Positioned near the top of the automotive food chain, premium full-size sport utility vehicles (SUVs) offer an exceptional level of luxury, comfort, and convenience. At a price nearing six figures (sometimes more), they appeal to a select consumer who expects a lot of bang for the buck.
Latino Traffic Report recently drove the Navigator, one of four plush Lincoln SUVs and its oldest and largest SUV nameplate Filled with lots of bells and whistles, including possibly the most comfortable seats in the business, the driving experience did not disappoint.
Redesigned for 2018, the Navigator continues to recover from two generations ago that was polarizing at best, e.g. an excessively chromed grille that made the Navigator appear to be wearing braces. The new look harkens back to Lincoln’s reputation for understated elegance.
The interior includes accents that should come with this segment, like real wood, aluminum, and leather. The test model Navigator Reserve with all-wheel drive (AWD) also came with a 12-inch configurable display in the instrument cluster, plus a ten-inch voice-activated touchscreen in the center console. The Sync3 system directed its connectivity, including access to AppleCar Play and Android Auto capability.

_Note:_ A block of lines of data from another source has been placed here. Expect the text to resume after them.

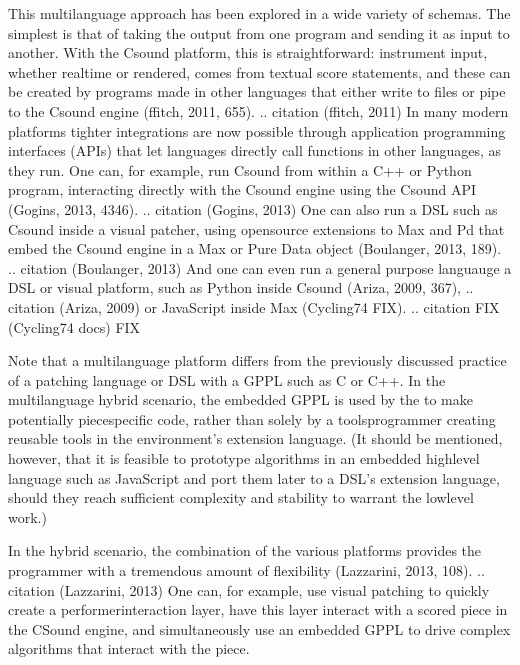 \documentclass[letterpaper,10pt,english]{sphinxmanual}
\begin{document}
\sphinxAtStartPar
This multi\sphinxhyphen{}language approach has been explored in a wide variety of schemas.
The simplest is that of taking the output from one program
and sending it as input to another. With the Csound platform, this
is straightforward: instrument input, whether real\sphinxhyphen{}time or rendered,
comes from textual score statements, and these can be created by programs
made in other languages that either write to files or pipe to the Csound engine (ffitch, 2011, 655).
.. citation (ffitch, 2011)
In many modern platforms tighter integrations are now possible
through application programming interfaces (APIs) that let languages directly call
functions in other languages, as they run.
One can, for example, run Csound from within a C++ or Python program, interacting
directly with the Csound engine using the Csound API (Gogins, 2013, 43\sphinxhyphen{}46).
.. citation (Gogins, 2013)
One can also run a DSL such as Csound inside a visual patcher, using open\sphinxhyphen{}source
extensions to Max and Pd that embed the Csound engine in a Max or Pure Data object (Boulanger, 2013, 189).
.. citation (Boulanger, 2013)
And one can even run a general purpose languauge  a DSL or visual platform,
such as Python inside Csound (Ariza, 2009, 367),
.. citation (Ariza, 2009)
or JavaScript inside Max (Cycling74 FIX).
.. citation FIX (Cycling74 docs) FIX

\sphinxAtStartPar
Note that a multi\sphinxhyphen{}language platform differs from the previously discussed practice of
 a patching language or DSL with a GPPL such as C or C++.
In the multi\sphinxhyphen{}language hybrid scenario, the embedded GPPL is used
by the  to make potentially piece\sphinxhyphen{}specific code,
rather than solely by a tools\sphinxhyphen{}programmer creating reusable tools in the environment’s extension language.
(It should be mentioned, however, that it is feasible to prototype algorithms in an embedded high\sphinxhyphen{}level language such as
JavaScript and port them later to a DSL’s extension language,
should they reach sufficient complexity and stability to warrant the low\sphinxhyphen{}level work.)

\sphinxAtStartPar
In the hybrid scenario, the combination of the various platforms
provides the programmer with a tremendous amount of flexibility (Lazzarini, 2013, 108).
.. citation (Lazzarini, 2013)
One can, for example, use visual patching to quickly
create a performer\sphinxhyphen{}interaction layer, have this layer interact with
a scored piece in the CSound engine, and simultaneously use an embedded GPPL to
drive complex algorithms that interact with the piece.
\end{document}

Modern features such as wireless charging and standard Wi-Fi, six USB ports, four 12-volt power outlets and a 110-volt plug were included. Lincoln added a new standard feature, Phone As A Key that allows owners to lock and unlock, open the liftgate and, start and drive their Navigator by utilizing the Lincoln Way app.
Features like the illuminated Lincoln logo that reflected on the ground as the driver approached for improved security, especially at night, a button to automatically fold the second and third rows, heated and cooled seats in the front, and heated seats in the second row, power running boards, and a panoramic sunroof elevated the test model even further.
SUVs this size don’t just bring luxury, they also offer some utility, namely towing and cargo capacity. A twin-turbo V6 engine with an estimated 450 horsepower and 510 lb.-ft. of torque, matched to a ten-speed automatic transmission, powers all Navigators. Maximum towing can reach 8,700 lbs. (or 8,300 lbs. when equipped with AWD) and there’s 103.3 cu. ft. of room behind behind the first row. The Navigator’s lighter, high-strength aluminum-alloy body improves the ride as well as fuel economy earning an EPA estimated 16 miles per gallon (mpg) in the city and 21 mpg on the highway. It achieved an average of 19.3 mpg on the test drive. Multiple drive modes also improved performance.
Drivability can be tricky on hefty SUVs like the Navigator but its warning bells from Advanced Park Assist, the blind spot monitor, and Pre-Collision Assist, improve confidence. Its ample size also brings another benefit, seating for eight. Equipped with the optional captain’s chairs, the test model offered seating for seven.
Other standard technology on the test model included adaptive cruise control, a hands-free liftgate, Sync3 voice activated navigation, and a head up display.
Pricing on the 2021 Navigator, including destination fees, starts at $77,480. The as-tested price came to $92,020.
Sí: The Navigator carries the aspirational brand, technology, and premium features that justify its price.
No: The test model also included Cappuccino-colored leather seats, that while elegant, showed wear on the sides of the front seats.